Problem requirements: Copy the lines below exactly, starting with the first and finishing with the one holding "Task 2: Ensure"; do not copy the pictures.

[Opening Records shown section]

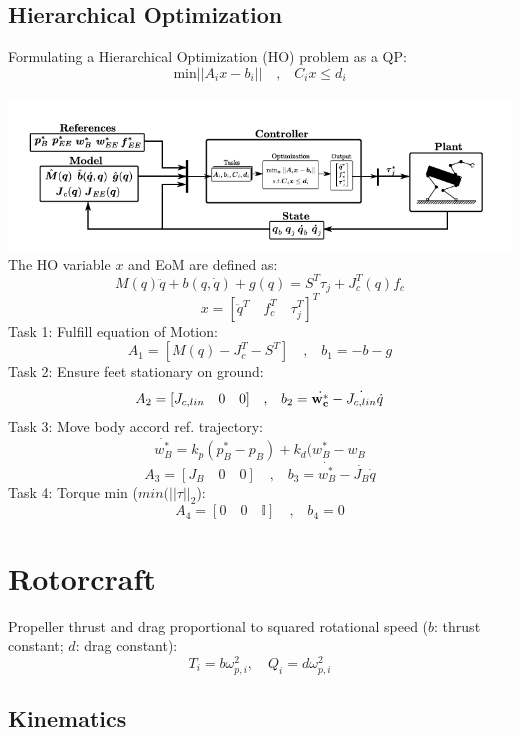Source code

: \documentclass[a4paper, 8pt]{extarticle}
\begin{document}
\begin{multicols*}{3}
\subsection{Hierarchical Optimization}
Formulating a Hierarchical Optimization (HO) problem as a QP:
$$ \textrm{min}||A_{i}x-b_{i}||\quad \textrm{,} \quad C_{i}x\leq d_{i}$$\\
\includegraphics[width=1\linewidth]{images/Control_Legged.PNG}\\
The HO variable $x$ and EoM are defined as:
$$ M(q)\ddot{q}+b(q,\dot{q})+g(q)=S^{T}\tau_{j}+J_{c}^T(q)f_{c}$$
$$x= [\ddot{q}^T \quad f_{c}^T \quad \tau_{j}^T ]^T$$
Task 1: Fulfill equation of Motion:
$$ A_{1}=[M(q) -J_{c}^T -S^T] \quad \textrm{,} \quad b_{1}=-b-g$$
Task 2: Ensure feet stationary on ground:
$$ A_{2}=[J_{c,lin} \quad 0 \quad 0] \quad \textrm{,} \quad b_{2}=\dot{\bf w_{c}^*}-\dot{J_{c,lin}}\dot{q}$$
Task 3: Move body accord ref. trajectory:
$$ \dot{ w_{B}^*}=k_{p}(p_{B}^*-p_{B})+k_{d}(w_{B}^*-w_{B} $$
$$ A_{3}=[J_{B} \quad 0 \quad 0] \quad \textrm{,} \quad b_{3}=\dot{w_{B}^*}-\dot{J_{B}}\dot{q} $$
Task 4: Torque min ($min(||\tau||_{2}$):
$$ A_{4}=[0 \quad 0 \quad \mathbb{I}] \quad \textrm{,} \quad b_{4}=0 $$
\section{Rotorcraft}

Propeller thrust and drag proportional to squared rotational speed ($b$: thrust constant; $d$: drag constant):
$$T_i = b\omega_{p,i}^2, \quad Q_i = d\omega_{p,i}^2$$


\subsection{Kinematics}


\end{multicols*}
\end{document}
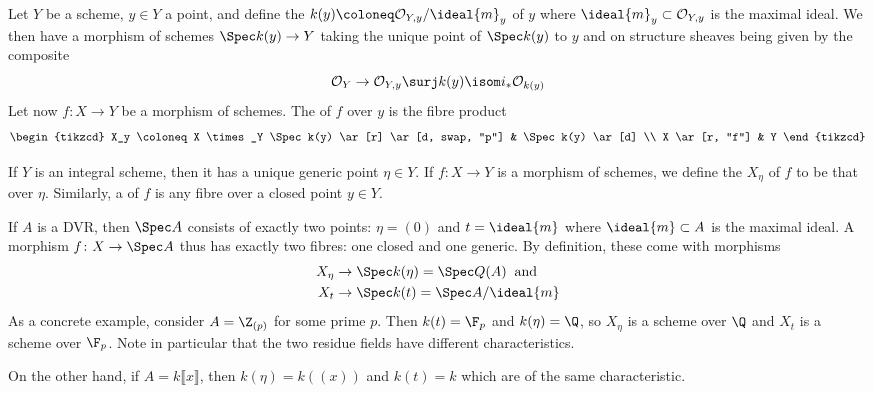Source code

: \documentclass[wip, algebra]{bsteffan-lecturenotes}
\newcommand{\cO}{\mathcal{O}}
\begin{document}
\begin{definition}
	Let $Y$ be a scheme, $y \in Y$ a point, and define the  $k(y) \coloneq \cO_{Y, y} / \ideal{m}_y$ of $y$ where $\ideal{m}_y \subset \cO_{Y, y}$ is the maximal ideal.
	We then have a morphism of schemes $\Spec k(y) \to Y$ taking the unique point of $\Spec k(y)$ to $y$ and on structure sheaves being given by the composite 
	\begin{equation*}
		\cO_Y \to \cO_{Y, y} \surj k(y) \isom i_* \cO_{k(y)}
	\end{equation*}
	Let now $f\colon X \to Y$ be a morphism of schemes.
	The  of $f$ over $y$ is the fibre product
	\begin{equation}\label{diag:sch:fibre}
		\begin{tikzcd}
			X_y \coloneq X \times_Y \Spec k(y) 
					\ar[r]
					\ar[d, swap, "p"]
				& \Spec k(y)
					\ar[d]
			\\
			X
					\ar[r, "f"]
				& Y
		\end{tikzcd}
	\end{equation}
\end{definition}
\begin{definition}
	If $Y$ is an integral scheme, then it has a unique generic point $\eta \in Y$.
	If $f\colon X \to Y$ is a morphism of schemes, we define the  $X_\eta$ of $f$ to be that over $\eta$.
	Similarly, a  of $f$ is any fibre over a closed point $y \in Y$.
\end{definition}
\begin{example}
	If $A$ is a DVR, then $\Spec A$ consists of exactly two points: $\eta = (0)$ and $t = \ideal{m}$ where $\ideal{m} \subset A$ is the maximal ideal.
	A morphism $f\colon X \to \Spec A$ thus has exactly two fibres: one closed and one generic.
	By definition, these come with morphisms
	\begin{align*}
		X_\eta &\to \Spec k(\eta) = \Spec Q(A) \;\;\text{and}\\
		X_t &\to \Spec k(t) = \Spec A / \ideal{m}
	\end{align*}
	As a concrete example, consider $A = \Z_{(p)}$ for some prime $p$.
	Then $k(t) = \F_p$ and $k(\eta) = \Q$, so $X_\eta$ is a scheme over $\Q$ and $X_t$ is a scheme over $\F_p$.
	Note in particular that the two residue fields have different characteristics.

	On the other hand, if $A = k\llbracket x\rrbracket$, then $k(\eta) = k((x))$ and $k(t) = k$ which are of the same characteristic.
\end{example}
\end{document}
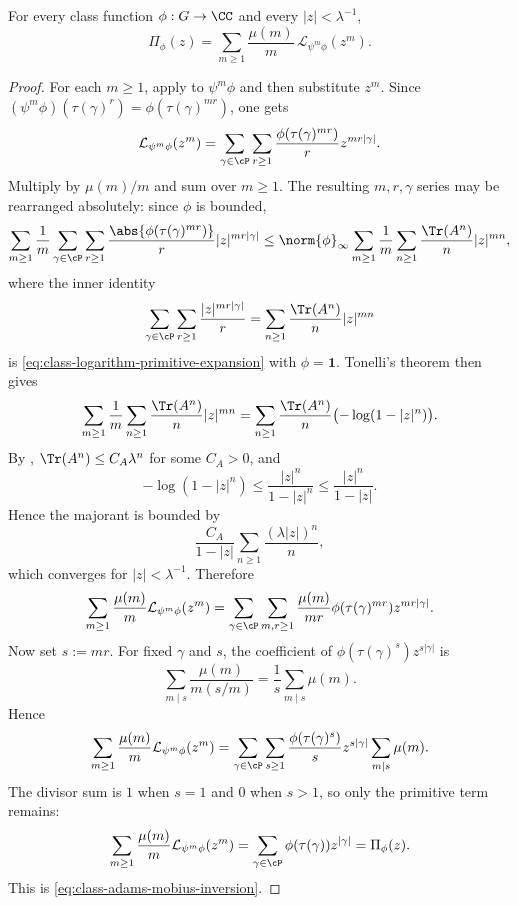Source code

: \begin{corollary}
  \label{cor:class-function-adams-mobius}
  For every class function \(\phi:G\to\CC\) and every \(|z|<\lambda^{-1}\),
  \begin{equation}\label{eq:class-adams-mobius-inversion}
    \Pi_\phi(z)
    =
    \sum_{m\ge 1}\frac{\mu(m)}{m}\,
      \mathcal L_{\psi^m\phi}(z^m).
  \end{equation}
\end{corollary}

\begin{proof}
  For each \(m\ge 1\), apply
   to \(\psi^m\phi\) and
  then substitute \(z^m\). Since
  \((\psi^m\phi)(\tau(\gamma)^r)=\phi(\tau(\gamma)^{mr})\), one gets
  \[
    \mathcal L_{\psi^m\phi}(z^m)
    =
    \sum_{\gamma\in\cP}\sum_{r\ge 1}
      \frac{\phi(\tau(\gamma)^{mr})}{r}z^{mr|\gamma|}.
  \]
  Multiply by \(\mu(m)/m\) and sum over \(m\ge 1\). The resulting
  \(m,r,\gamma\) series may be rearranged absolutely: since \(\phi\) is
  bounded,
  \[
    \sum_{m\ge 1}\frac{1}{m}
      \sum_{\gamma\in\cP}\sum_{r\ge 1}
        \frac{\abs{\phi(\tau(\gamma)^{mr})}}{r}|z|^{mr|\gamma|}
    \le
    \norm{\phi}_\infty
    \sum_{m\ge 1}\frac{1}{m}
      \sum_{n\ge 1}\frac{\Tr(A^n)}{n}|z|^{mn},
  \]
  where the inner identity
  \[
    \sum_{\gamma\in\cP}\sum_{r\ge 1}\frac{|z|^{mr|\gamma|}}{r}
    =
    \sum_{n\ge 1}\frac{\Tr(A^n)}{n}|z|^{mn}
  \]
  is \eqref{eq:class-logarithm-primitive-expansion} with
  \(\phi=\mathbf 1\). Tonelli's theorem then gives
  \[
    \sum_{m\ge 1}\frac{1}{m}
      \sum_{n\ge 1}\frac{\Tr(A^n)}{n}|z|^{mn}
    =
    \sum_{n\ge 1}\frac{\Tr(A^n)}{n}
      \bigl(-\log(1-|z|^n)\bigr).
  \]
  By ,
  \(\Tr(A^n)\le C_A\lambda^n\) for some \(C_A>0\), and
  \[
    -\log(1-|z|^n)\le \frac{|z|^n}{1-|z|^n}\le \frac{|z|^n}{1-|z|}.
  \]
  Hence the majorant is bounded by
  \[
    \frac{C_A}{1-|z|}
    \sum_{n\ge 1}\frac{(\lambda|z|)^n}{n},
  \]
  which converges for \(|z|<\lambda^{-1}\). Therefore
  \[
    \sum_{m\ge 1}\frac{\mu(m)}{m}\mathcal L_{\psi^m\phi}(z^m)
    =
    \sum_{\gamma\in\cP}\sum_{m,r\ge 1}
      \frac{\mu(m)}{mr}\phi(\tau(\gamma)^{mr})z^{mr|\gamma|}.
  \]
  Now set \(s:=mr\). For fixed \(\gamma\) and \(s\), the coefficient of
  \(\phi(\tau(\gamma)^s)z^{s|\gamma|}\) is
  \[
    \sum_{m\mid s}\frac{\mu(m)}{m(s/m)}
    =
    \frac{1}{s}\sum_{m\mid s}\mu(m).
  \]
  Hence
  \[
    \sum_{m\ge 1}\frac{\mu(m)}{m}\mathcal L_{\psi^m\phi}(z^m)
    =
    \sum_{\gamma\in\cP}\sum_{s\ge 1}
      \frac{\phi(\tau(\gamma)^s)}{s}z^{s|\gamma|}
      \sum_{m\mid s}\mu(m).
  \]
  The divisor sum is \(1\) when \(s=1\) and \(0\) when \(s>1\), so only
  the primitive term remains:
  \[
    \sum_{m\ge 1}\frac{\mu(m)}{m}\mathcal L_{\psi^m\phi}(z^m)
    =
    \sum_{\gamma\in\cP}\phi(\tau(\gamma))z^{|\gamma|}
    =
    \Pi_\phi(z).
  \]
  This is \eqref{eq:class-adams-mobius-inversion}.
\end{proof}

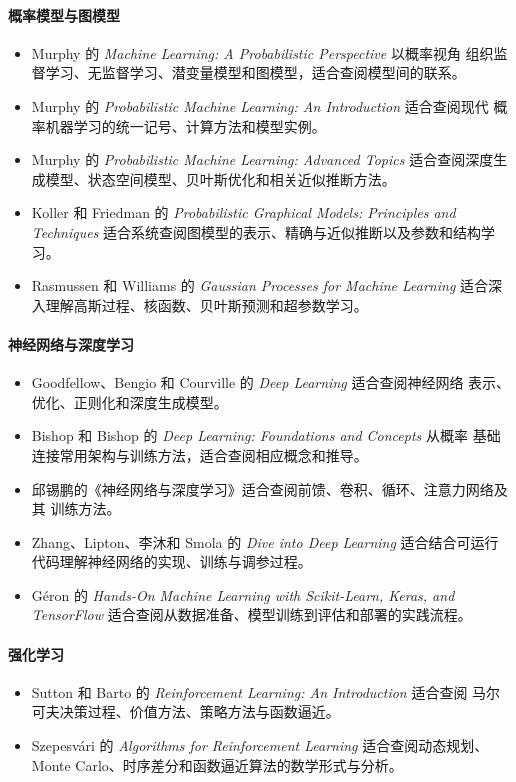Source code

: \paragraph*{概率模型与图模型}
\begin{itemize}
  \item Murphy 的 \emph{Machine Learning: A Probabilistic Perspective} 以概率视角
    组织监督学习、无监督学习、潜变量模型和图模型，适合查阅模型间的联系。
  \item Murphy 的 \emph{Probabilistic Machine Learning: An Introduction} 适合查阅现代
    概率机器学习的统一记号、计算方法和模型实例。
  \item Murphy 的 \emph{Probabilistic Machine Learning: Advanced Topics}
    适合查阅深度生成模型、状态空间模型、贝叶斯优化和相关近似推断方法。
  \item Koller 和 Friedman 的 \emph{Probabilistic Graphical Models: Principles and
    Techniques} 适合系统查阅图模型的表示、精确与近似推断以及参数和结构学习。
  \item Rasmussen 和 Williams 的 \emph{Gaussian Processes for Machine Learning}
    适合深入理解高斯过程、核函数、贝叶斯预测和超参数学习。
\end{itemize}

\paragraph*{神经网络与深度学习}
\begin{itemize}
  \item Goodfellow、Bengio 和 Courville 的 \emph{Deep Learning} 适合查阅神经网络
    表示、优化、正则化和深度生成模型。
  \item Bishop 和 Bishop 的 \emph{Deep Learning: Foundations and Concepts} 从概率
    基础连接常用架构与训练方法，适合查阅相应概念和推导。
  \item 邱锡鹏的《神经网络与深度学习》适合查阅前馈、卷积、循环、注意力网络及其
    训练方法。
  \item Zhang、Lipton、李沐和 Smola 的 \emph{Dive into Deep Learning}
    适合结合可运行代码理解神经网络的实现、训练与调参过程。
  \item Géron 的 \emph{Hands-On Machine Learning with Scikit-Learn, Keras, and TensorFlow}
    适合查阅从数据准备、模型训练到评估和部署的实践流程。
\end{itemize}

\paragraph*{强化学习}
\begin{itemize}
  \item Sutton 和 Barto 的 \emph{Reinforcement Learning: An Introduction} 适合查阅
    马尔可夫决策过程、价值方法、策略方法与函数逼近。
  \item Szepesvári 的 \emph{Algorithms for Reinforcement Learning} 适合查阅动态规划、
    Monte Carlo、时序差分和函数逼近算法的数学形式与分析。
\end{itemize}

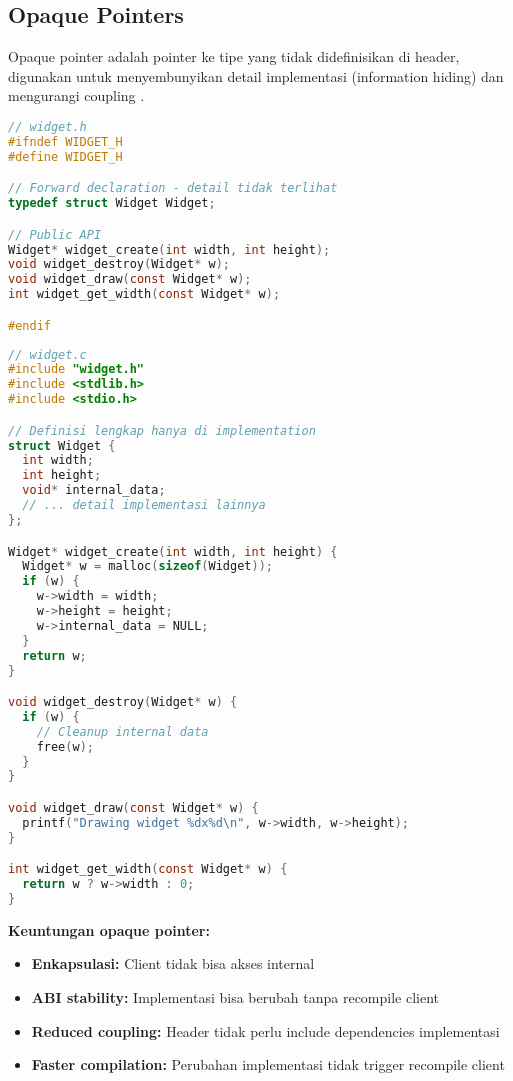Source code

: \documentclass[../main.tex]{subfiles}
\begin{document}
\subsection{Opaque Pointers}
Opaque pointer adalah pointer ke tipe yang tidak didefinisikan di header, digunakan untuk menyembunyikan detail implementasi (information hiding) dan mengurangi coupling \parencite{gnu-c-manual}.

\begin{lstlisting}[language=C, caption={Opaque pointer pattern --- Header}]
// widget.h
#ifndef WIDGET_H
#define WIDGET_H

// Forward declaration - detail tidak terlihat
typedef struct Widget Widget;

// Public API
Widget* widget_create(int width, int height);
void widget_destroy(Widget* w);
void widget_draw(const Widget* w);
int widget_get_width(const Widget* w);

#endif
\end{lstlisting}

\begin{lstlisting}[language=C, caption={Opaque pointer pattern --- Implementation}]
// widget.c
#include "widget.h"
#include <stdlib.h>
#include <stdio.h>

// Definisi lengkap hanya di implementation
struct Widget {
  int width;
  int height;
  void* internal_data;
  // ... detail implementasi lainnya
};

Widget* widget_create(int width, int height) {
  Widget* w = malloc(sizeof(Widget));
  if (w) {
    w->width = width;
    w->height = height;
    w->internal_data = NULL;
  }
  return w;
}

void widget_destroy(Widget* w) {
  if (w) {
    // Cleanup internal data
    free(w);
  }
}

void widget_draw(const Widget* w) {
  printf("Drawing widget %dx%d\n", w->width, w->height);
}

int widget_get_width(const Widget* w) {
  return w ? w->width : 0;
}
\end{lstlisting}

\textbf{Keuntungan opaque pointer:}
\begin{itemize}
  \item \textbf{Enkapsulasi:} Client tidak bisa akses internal
  \item \textbf{ABI stability:} Implementasi bisa berubah tanpa recompile client
  \item \textbf{Reduced coupling:} Header tidak perlu include dependencies implementasi
  \item \textbf{Faster compilation:} Perubahan implementasi tidak trigger recompile client
\end{itemize}
\end{document}
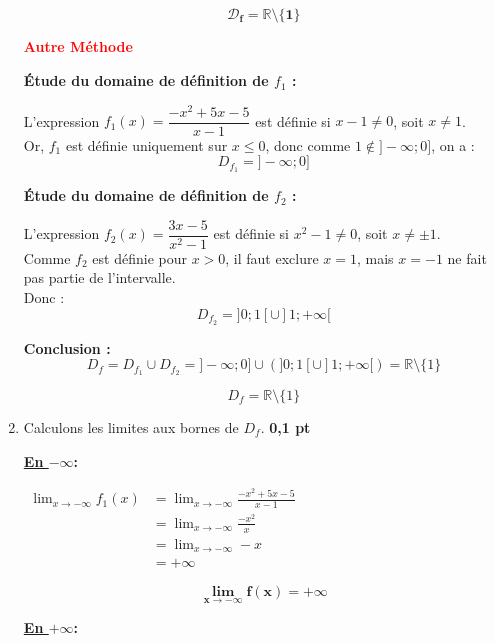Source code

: \documentclass[12pt,a4paper]{article}
\begin{document}
\begin{enumerate}
    \begin{resultbox}
    \[
    \mathbf{\mathcal{D}_f = \mathbb{R} \setminus \{1\}}
    \]
		\end{resultbox}

\textcolor{red}{\textbf{Autre Méthode}}		

    \textbf{Étude du domaine de définition de \( f_1 \) :}

    L'expression \( f_1(x) = \dfrac{-x^2 + 5x - 5}{x - 1} \) est définie si \( x - 1 \neq 0 \), soit \( x \neq 1 \).\\
    Or, \( f_1 \) est définie uniquement sur \( x \leq 0 \), donc comme \( 1 \notin ]-\infty ; 0] \), on a :
    \[
    D_{f_1} = ]-\infty ; 0]
    \]

    \textbf{Étude du domaine de définition de \( f_2 \) :}

    L'expression \( f_2(x) = \dfrac{3x - 5}{x^2 - 1} \) est définie si \( x^2 - 1 \neq 0 \), soit \( x \neq \pm 1 \).\\
    Comme \( f_2 \) est définie pour \( x > 0 \), il faut exclure \( x = 1 \), mais \( x = -1 \) ne fait pas partie de l'intervalle.\\
    Donc :
    \[
    D_{f_2} = ]0 ; 1[ \cup ]1 ; +\infty[
    \]

    \textbf{Conclusion :}
    \[
    D_f = D_{f_1} \cup D_{f_2} = ]-\infty ; 0] \cup \left( ]0 ; 1[ \cup ]1 ; +\infty[ \right) = \mathbb{R} \setminus \{1\}
    \]

    \[
    \boxed{D_f = \mathbb{R} \setminus \{1\}}
    \]
		
		
    \item Calculons les limites aux bornes de \( D_f \). \hfill \textbf{0{,}1 pt}

		\textbf{\underline{En $-\infty$}:} 

		\(
		\begin{aligned}
				\lim_{x\to -\infty}f_{1}(x)&=\lim_{x\to -\infty}\frac{-x^{2}+5x-5}{x-1}\\
																	 &=\lim_{x\to -\infty}\frac{-x^{2}}{x}\\
																	 &=\lim_{x\to -\infty}-x\\
																	 &=+\infty
		\end{aligned}
		\)		

    \begin{resultbox}
    \[
    \mathbf{\lim_{x\to -\infty}f(x) = +\infty}
    \]
		\end{resultbox}		
		
		\textbf{\underline{En $+\infty$}:} 


\end{enumerate}
\end{document}
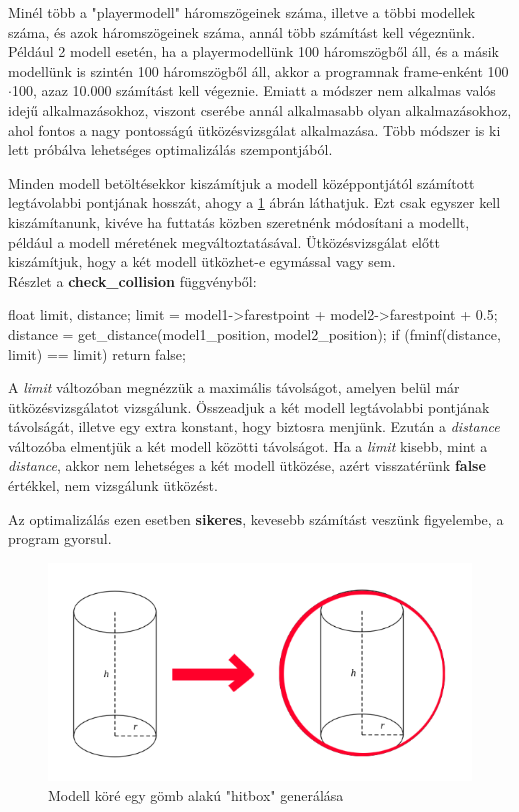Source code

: 
Minél több a "playermodell" háromszögeinek száma, illetve a többi modellek száma, és azok háromszögeinek száma, annál több számítást kell végeznünk. Például 2 modell esetén, ha a playermodellünk 100 háromszögből áll, és a másik modellünk is szintén 100 háromszögből áll, akkor a programnak frame-enként 100$\cdot$100, azaz 10.000 számítást kell végeznie. Emiatt a módszer nem alkalmas valós idejű alkalmazásokhoz, viszont cserébe annál alkalmasabb olyan alkalmazásokhoz, ahol fontos a nagy pontosságú ütközésvizsgálat alkalmazása. Több módszer is ki lett próbálva lehetséges optimalizálás szempontjából.

Minden modell betöltésekkor kiszámítjuk a modell középpontjától számított legtávolabbi pontjának hosszát, ahogy a \ref{fig:opt_1} ábrán láthatjuk. Ezt csak egyszer kell kiszámítanunk, kivéve ha futtatás közben szeretnénk módosítani a modellt, például a modell méretének megváltoztatásával. Ütközésvizsgálat előtt kiszámítjuk, hogy a két modell ütközhet-e egymással vagy sem.
\\
Részlet a \textbf{check\_collision} függvényből:
\begin{cpp}
float limit, distance;
limit = model1->farestpoint + model2->farestpoint + 0.5;
distance = get_distance(model1_position, model2_position);
if (fminf(distance, limit) == limit)
{
    return false;
}
\end{cpp}
\newpage
A \textit{limit} változóban megnézzük a maximális távolságot, amelyen belül már ütközésvizsgálatot vizsgálunk. Összeadjuk a két modell legtávolabbi pontjának távolságát, illetve egy extra konstant, hogy biztosra menjünk. Ezután a \textit{distance} változóba elmentjük a két modell közötti távolságot. Ha a \textit{limit} kisebb, mint a \textit{distance}, akkor nem lehetséges a két modell ütközése, azért visszatérünk \textbf{false} értékkel, nem vizsgálunk ütközést.

Az optimalizálás ezen esetben \textbf{sikeres}, kevesebb számítást veszünk figyelembe, a program gyorsul.
\begin{figure}[h]
	\centering
	\includegraphics[width=13truecm, height=7.5truecm]{images/opt_5.1.png}
	\caption{Modell köré egy gömb alakú "hitbox" generálása}
	\label{fig:opt_1}
\end{figure}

[Closing Records shown section]

Task response:
Source code

: \documentclass[a4paper, 8pt]{extarticle}
\begin{document}
\begin{multicols*}{3}
\subsection{Hierarchical Optimization}
Formulating a Hierarchical Optimization (HO) problem as a QP:
$$ \textrm{min}||A_{i}x-b_{i}||\quad \textrm{,} \quad C_{i}x\leq d_{i}$$\\
\includegraphics[width=1\linewidth]{images/Control_Legged.PNG}\\
The HO variable $x$ and EoM are defined as:
$$ M(q)\ddot{q}+b(q,\dot{q})+g(q)=S^{T}\tau_{j}+J_{c}^T(q)f_{c}$$
$$x= [\ddot{q}^T \quad f_{c}^T \quad \tau_{j}^T ]^T$$
Task 1: Fulfill equation of Motion:
$$ A_{1}=[M(q) -J_{c}^T -S^T] \quad \textrm{,} \quad b_{1}=-b-g$$
Task 2: Ensure feet stationary on ground:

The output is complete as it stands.